* [Task prompt]:
Find every line in the records below that holds the word "트랜잭션과", and copy it out.

Stored data:
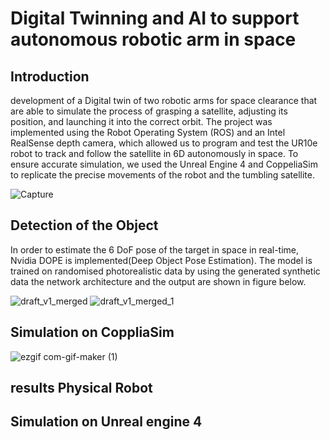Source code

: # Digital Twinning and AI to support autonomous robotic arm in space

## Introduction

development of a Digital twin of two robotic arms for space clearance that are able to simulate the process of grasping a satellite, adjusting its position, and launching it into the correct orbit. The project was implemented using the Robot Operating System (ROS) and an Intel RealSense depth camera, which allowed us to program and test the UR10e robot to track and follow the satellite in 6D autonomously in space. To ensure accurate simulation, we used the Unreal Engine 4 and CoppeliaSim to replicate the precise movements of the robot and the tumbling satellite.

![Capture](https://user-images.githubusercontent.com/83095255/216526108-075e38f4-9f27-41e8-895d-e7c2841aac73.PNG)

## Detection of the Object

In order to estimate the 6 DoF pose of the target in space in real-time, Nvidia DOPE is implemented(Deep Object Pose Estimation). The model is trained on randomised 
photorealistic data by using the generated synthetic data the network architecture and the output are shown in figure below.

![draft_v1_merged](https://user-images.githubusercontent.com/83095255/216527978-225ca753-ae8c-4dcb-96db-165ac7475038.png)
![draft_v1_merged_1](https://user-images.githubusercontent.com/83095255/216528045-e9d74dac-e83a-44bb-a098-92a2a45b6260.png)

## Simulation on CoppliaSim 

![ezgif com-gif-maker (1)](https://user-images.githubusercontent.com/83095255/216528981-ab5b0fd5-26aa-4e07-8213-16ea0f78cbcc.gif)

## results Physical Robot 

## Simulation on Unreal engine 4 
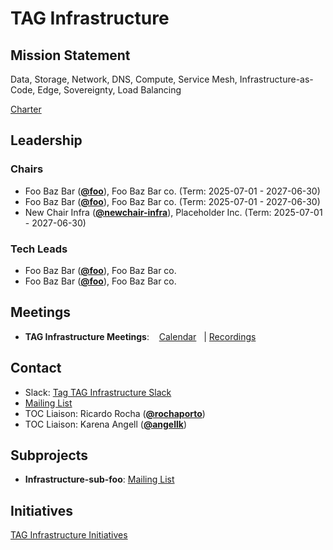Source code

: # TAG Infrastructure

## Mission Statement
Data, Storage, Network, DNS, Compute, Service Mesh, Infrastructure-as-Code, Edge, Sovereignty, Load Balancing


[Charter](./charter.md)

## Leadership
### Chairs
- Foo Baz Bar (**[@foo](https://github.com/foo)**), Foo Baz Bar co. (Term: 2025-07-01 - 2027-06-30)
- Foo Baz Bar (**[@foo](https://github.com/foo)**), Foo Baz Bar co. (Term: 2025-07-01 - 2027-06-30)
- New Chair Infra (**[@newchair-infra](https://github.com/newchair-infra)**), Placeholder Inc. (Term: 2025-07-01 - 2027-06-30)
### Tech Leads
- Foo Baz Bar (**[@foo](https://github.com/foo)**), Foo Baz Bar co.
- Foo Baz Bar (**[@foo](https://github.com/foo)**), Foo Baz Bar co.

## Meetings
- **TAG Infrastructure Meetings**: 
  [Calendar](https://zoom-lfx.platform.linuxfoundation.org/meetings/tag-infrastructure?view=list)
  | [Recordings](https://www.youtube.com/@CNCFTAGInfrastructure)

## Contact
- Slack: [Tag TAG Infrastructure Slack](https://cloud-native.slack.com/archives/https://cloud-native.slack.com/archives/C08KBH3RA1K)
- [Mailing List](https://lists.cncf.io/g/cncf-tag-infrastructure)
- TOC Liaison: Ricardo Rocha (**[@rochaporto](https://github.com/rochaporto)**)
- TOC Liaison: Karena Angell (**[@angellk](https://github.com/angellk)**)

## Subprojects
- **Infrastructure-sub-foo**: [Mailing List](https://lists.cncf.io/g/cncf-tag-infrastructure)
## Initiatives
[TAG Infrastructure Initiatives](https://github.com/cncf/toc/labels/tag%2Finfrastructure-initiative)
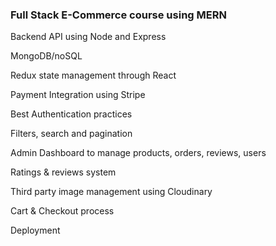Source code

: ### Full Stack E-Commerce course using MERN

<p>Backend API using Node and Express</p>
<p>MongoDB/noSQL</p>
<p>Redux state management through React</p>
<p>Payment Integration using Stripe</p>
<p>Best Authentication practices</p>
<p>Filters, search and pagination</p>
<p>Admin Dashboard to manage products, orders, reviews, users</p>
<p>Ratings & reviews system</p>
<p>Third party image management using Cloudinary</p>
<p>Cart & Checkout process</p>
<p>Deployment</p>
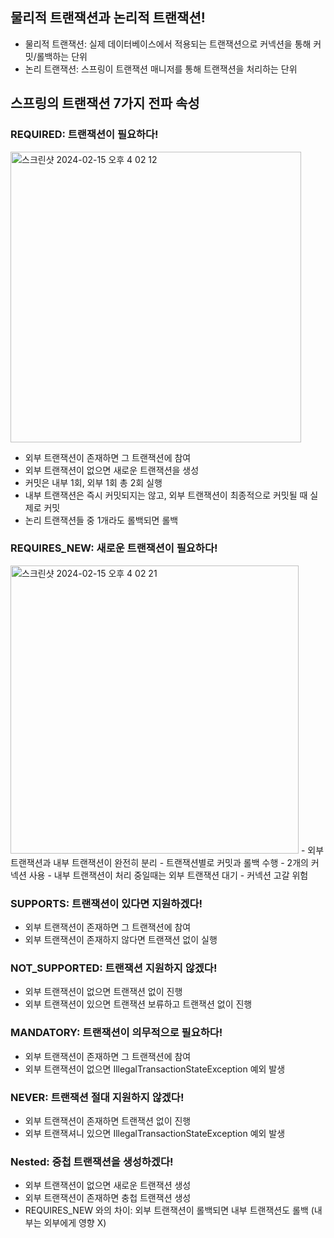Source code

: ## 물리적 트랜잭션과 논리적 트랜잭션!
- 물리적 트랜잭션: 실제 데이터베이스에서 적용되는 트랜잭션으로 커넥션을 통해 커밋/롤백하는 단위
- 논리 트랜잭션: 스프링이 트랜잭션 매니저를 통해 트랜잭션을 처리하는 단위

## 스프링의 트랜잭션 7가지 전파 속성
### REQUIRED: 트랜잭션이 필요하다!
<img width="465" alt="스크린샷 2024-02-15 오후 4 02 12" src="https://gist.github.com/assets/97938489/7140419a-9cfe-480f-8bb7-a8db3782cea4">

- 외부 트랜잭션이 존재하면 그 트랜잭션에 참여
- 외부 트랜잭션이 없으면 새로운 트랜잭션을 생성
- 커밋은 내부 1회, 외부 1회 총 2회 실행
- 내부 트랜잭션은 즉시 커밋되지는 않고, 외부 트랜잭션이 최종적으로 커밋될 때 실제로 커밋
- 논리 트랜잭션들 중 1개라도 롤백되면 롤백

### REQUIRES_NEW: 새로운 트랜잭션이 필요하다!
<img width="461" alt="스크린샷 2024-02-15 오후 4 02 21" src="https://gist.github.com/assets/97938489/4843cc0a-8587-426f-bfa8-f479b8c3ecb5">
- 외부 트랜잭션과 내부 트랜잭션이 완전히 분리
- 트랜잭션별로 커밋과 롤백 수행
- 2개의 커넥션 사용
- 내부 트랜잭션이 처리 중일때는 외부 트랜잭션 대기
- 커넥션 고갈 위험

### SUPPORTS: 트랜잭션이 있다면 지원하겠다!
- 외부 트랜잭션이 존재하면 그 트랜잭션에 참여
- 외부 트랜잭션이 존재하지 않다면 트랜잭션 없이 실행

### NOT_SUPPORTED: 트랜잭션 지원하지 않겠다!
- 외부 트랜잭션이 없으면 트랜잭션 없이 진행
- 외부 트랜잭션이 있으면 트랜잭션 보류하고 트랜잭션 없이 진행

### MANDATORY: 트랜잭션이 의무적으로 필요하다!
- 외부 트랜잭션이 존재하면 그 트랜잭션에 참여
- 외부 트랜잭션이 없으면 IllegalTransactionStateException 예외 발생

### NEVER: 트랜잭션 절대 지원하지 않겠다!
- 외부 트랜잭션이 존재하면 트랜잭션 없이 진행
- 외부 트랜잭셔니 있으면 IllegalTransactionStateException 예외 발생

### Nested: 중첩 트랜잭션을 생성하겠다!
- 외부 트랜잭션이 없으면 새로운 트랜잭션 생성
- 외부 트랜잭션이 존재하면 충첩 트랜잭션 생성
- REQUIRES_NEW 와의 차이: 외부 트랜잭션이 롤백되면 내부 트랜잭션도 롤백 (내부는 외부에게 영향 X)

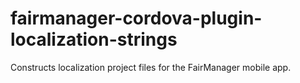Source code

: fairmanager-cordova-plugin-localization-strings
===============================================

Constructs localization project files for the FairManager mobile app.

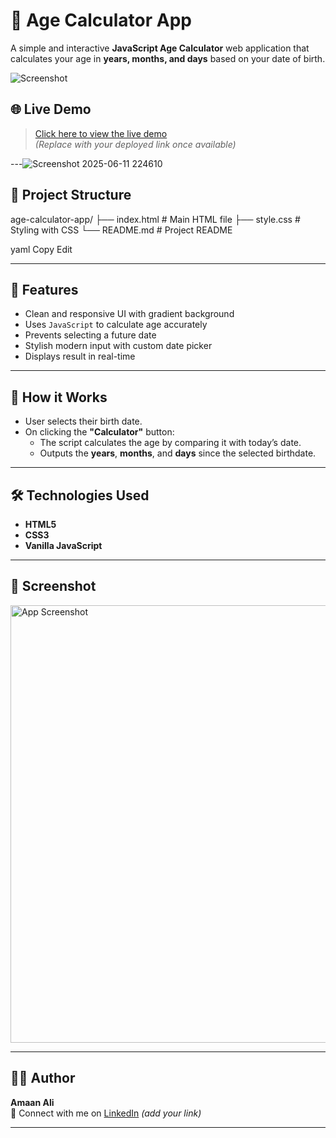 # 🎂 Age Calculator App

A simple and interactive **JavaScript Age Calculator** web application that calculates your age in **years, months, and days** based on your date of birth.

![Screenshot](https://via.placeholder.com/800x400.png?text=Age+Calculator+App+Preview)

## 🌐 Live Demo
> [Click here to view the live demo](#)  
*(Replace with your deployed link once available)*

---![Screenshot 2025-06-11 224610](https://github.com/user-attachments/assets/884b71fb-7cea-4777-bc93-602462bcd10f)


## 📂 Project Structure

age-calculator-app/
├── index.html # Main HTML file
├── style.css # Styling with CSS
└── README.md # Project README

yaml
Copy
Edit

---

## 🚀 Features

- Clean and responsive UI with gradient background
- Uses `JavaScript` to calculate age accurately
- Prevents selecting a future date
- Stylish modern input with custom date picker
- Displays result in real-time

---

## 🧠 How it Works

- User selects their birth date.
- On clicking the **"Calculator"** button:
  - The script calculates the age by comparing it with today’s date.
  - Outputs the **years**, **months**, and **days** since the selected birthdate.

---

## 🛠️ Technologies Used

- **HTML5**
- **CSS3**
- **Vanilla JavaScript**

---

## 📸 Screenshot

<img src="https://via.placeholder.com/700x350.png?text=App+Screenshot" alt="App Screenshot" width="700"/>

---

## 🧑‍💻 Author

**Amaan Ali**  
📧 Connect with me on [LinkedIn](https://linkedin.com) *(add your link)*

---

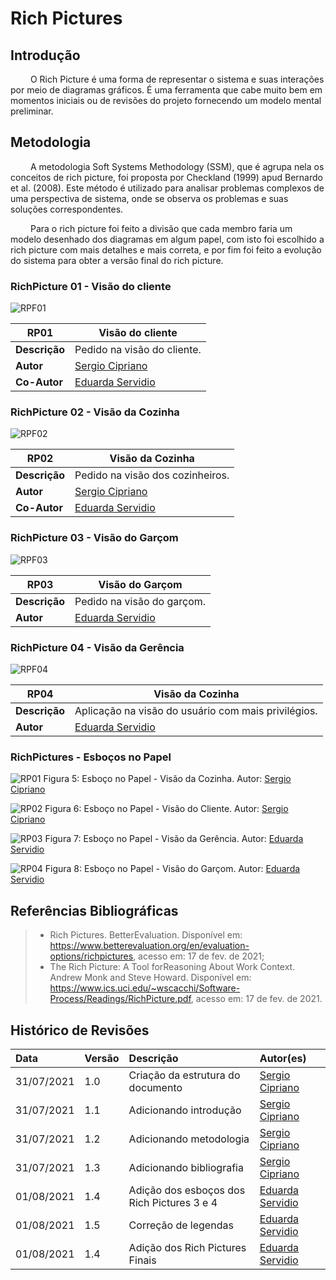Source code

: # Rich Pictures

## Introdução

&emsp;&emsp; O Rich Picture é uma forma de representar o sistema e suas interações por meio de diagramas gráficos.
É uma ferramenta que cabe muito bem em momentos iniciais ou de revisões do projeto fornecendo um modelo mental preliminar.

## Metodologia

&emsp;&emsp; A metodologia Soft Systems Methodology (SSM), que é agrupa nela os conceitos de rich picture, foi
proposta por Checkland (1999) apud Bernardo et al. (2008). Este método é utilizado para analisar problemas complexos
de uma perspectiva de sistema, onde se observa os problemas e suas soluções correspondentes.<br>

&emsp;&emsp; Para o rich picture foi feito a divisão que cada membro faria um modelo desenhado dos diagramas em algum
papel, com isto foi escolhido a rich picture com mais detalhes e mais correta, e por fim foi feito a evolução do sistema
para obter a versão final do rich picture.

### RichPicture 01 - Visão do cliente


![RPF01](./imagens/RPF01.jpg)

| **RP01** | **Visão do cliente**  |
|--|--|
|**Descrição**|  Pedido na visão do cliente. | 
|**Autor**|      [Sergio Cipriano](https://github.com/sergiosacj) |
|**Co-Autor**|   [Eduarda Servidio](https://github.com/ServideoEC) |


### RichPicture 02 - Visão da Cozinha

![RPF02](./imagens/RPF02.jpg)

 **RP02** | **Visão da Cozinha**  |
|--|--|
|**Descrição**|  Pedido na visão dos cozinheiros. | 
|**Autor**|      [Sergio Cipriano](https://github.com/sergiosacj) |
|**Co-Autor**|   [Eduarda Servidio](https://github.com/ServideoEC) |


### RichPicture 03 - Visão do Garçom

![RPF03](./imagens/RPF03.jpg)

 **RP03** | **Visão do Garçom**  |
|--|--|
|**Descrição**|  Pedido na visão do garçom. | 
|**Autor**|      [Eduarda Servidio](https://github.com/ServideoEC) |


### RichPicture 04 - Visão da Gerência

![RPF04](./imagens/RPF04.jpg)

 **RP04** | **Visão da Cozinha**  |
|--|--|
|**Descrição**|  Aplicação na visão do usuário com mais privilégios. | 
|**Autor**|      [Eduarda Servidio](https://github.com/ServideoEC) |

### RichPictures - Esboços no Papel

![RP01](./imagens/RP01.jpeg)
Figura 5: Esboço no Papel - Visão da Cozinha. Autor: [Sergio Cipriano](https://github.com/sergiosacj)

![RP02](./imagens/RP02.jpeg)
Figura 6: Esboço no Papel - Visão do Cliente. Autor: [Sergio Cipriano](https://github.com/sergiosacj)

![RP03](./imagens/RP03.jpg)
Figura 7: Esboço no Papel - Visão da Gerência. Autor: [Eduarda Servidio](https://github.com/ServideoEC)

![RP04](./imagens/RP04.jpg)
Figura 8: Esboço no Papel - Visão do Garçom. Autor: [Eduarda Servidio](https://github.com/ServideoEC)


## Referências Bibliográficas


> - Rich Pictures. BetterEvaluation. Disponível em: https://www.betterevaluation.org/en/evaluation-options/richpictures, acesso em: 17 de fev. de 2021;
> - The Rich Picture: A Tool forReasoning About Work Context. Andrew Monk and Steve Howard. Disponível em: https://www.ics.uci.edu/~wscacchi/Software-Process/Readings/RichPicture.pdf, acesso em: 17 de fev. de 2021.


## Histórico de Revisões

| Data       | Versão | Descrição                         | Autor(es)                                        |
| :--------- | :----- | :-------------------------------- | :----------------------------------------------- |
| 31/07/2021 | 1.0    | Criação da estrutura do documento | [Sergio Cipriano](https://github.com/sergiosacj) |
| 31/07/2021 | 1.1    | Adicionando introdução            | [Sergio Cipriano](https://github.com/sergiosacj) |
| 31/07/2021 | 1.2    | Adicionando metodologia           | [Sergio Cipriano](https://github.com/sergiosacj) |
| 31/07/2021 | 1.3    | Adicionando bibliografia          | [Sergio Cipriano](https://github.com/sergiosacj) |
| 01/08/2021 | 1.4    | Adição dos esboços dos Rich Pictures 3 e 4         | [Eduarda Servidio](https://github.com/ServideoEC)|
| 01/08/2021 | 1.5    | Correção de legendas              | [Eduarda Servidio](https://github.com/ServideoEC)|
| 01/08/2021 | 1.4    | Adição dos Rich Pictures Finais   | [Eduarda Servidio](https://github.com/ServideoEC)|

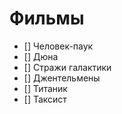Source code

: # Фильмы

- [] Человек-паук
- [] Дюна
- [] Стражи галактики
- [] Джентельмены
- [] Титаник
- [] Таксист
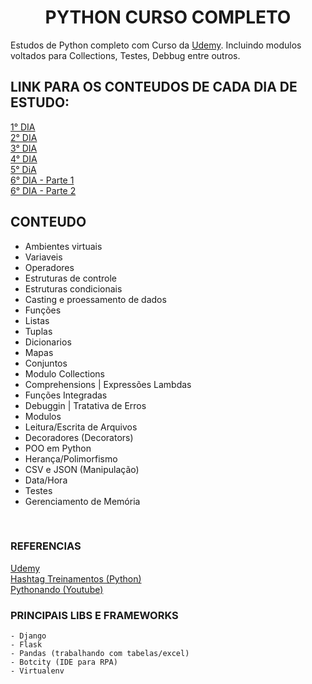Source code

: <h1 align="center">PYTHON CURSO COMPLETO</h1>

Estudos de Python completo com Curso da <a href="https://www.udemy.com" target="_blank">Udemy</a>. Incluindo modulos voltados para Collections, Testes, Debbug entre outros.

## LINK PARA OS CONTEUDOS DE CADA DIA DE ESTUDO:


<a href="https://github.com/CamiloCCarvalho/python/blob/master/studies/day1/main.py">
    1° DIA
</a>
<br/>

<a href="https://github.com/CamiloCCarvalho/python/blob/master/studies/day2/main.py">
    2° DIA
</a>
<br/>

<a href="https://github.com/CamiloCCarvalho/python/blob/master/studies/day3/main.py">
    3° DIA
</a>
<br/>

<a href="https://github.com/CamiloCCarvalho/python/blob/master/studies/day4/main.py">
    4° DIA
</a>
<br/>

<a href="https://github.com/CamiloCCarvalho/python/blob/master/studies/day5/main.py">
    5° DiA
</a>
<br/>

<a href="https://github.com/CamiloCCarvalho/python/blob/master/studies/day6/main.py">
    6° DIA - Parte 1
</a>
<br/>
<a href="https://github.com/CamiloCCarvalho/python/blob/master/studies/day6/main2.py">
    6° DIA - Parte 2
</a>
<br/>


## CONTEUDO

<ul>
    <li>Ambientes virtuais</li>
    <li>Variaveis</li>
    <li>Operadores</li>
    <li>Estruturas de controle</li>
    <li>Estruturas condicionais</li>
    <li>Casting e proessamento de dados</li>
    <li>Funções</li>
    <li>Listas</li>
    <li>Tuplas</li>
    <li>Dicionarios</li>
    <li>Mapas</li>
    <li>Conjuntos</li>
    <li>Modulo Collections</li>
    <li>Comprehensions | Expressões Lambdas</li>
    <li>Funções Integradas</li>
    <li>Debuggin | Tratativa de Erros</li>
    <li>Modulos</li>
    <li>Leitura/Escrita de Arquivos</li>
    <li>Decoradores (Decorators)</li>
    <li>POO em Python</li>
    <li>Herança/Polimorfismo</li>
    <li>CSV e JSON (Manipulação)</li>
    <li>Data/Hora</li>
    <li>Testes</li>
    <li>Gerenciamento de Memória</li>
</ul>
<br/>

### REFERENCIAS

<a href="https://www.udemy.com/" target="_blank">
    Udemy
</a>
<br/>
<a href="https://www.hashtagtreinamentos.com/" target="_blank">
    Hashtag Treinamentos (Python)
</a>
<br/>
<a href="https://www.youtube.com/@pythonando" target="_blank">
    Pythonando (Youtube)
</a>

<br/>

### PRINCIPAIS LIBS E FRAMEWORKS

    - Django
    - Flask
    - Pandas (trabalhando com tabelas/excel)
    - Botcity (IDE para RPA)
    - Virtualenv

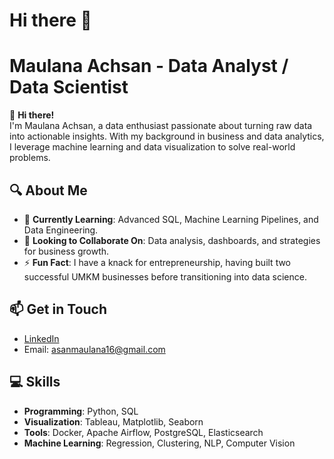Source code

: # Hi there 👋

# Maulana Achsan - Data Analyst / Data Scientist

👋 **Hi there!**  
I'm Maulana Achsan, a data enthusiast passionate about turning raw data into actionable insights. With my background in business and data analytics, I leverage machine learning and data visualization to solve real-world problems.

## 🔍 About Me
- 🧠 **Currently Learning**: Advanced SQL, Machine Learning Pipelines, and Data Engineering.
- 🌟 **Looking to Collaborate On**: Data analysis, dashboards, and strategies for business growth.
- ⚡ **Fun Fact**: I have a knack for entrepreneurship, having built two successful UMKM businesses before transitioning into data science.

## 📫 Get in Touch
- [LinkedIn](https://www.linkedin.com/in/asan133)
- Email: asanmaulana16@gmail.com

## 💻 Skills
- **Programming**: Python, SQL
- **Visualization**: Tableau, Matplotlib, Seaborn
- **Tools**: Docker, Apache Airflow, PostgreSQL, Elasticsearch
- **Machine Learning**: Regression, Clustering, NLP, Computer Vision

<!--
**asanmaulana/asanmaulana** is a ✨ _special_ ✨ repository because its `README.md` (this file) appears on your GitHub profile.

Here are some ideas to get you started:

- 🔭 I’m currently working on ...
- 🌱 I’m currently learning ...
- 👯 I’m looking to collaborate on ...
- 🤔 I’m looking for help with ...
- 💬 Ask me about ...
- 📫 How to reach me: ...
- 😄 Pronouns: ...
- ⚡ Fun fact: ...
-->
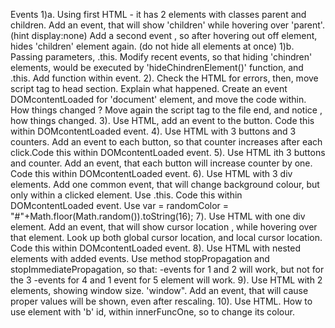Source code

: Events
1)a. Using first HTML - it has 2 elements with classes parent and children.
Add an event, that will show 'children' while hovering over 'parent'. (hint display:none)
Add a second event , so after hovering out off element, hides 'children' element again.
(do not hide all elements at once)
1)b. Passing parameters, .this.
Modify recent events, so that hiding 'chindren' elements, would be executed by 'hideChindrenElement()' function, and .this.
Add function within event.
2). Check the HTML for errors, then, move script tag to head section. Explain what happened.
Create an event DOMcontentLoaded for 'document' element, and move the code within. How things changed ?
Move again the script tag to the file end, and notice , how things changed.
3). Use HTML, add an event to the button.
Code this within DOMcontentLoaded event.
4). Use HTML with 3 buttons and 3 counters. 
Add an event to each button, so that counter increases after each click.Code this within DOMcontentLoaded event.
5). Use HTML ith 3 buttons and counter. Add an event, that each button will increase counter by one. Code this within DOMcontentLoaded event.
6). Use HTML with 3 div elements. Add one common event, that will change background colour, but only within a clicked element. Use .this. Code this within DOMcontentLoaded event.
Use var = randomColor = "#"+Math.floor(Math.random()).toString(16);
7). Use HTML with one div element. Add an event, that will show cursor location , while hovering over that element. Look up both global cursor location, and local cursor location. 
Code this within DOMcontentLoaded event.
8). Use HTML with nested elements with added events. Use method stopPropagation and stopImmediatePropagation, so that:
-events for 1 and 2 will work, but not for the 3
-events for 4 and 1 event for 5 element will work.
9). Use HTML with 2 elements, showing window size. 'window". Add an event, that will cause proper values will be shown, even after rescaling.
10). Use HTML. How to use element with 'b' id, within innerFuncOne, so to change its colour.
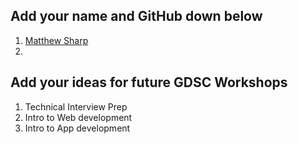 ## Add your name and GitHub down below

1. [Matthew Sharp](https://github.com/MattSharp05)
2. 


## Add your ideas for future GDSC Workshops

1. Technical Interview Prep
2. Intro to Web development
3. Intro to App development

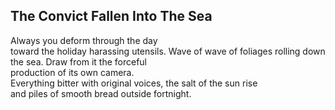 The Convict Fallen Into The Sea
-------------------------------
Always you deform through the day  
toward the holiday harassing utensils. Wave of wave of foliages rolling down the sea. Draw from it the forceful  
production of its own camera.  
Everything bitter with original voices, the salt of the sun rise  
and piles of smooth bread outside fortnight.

* [Answer box]:
: ## 물리적 트랜잭션과 논리적 트랜잭션!
- 외부 트랜잭션과 내부 트랜잭션이 완전히 분리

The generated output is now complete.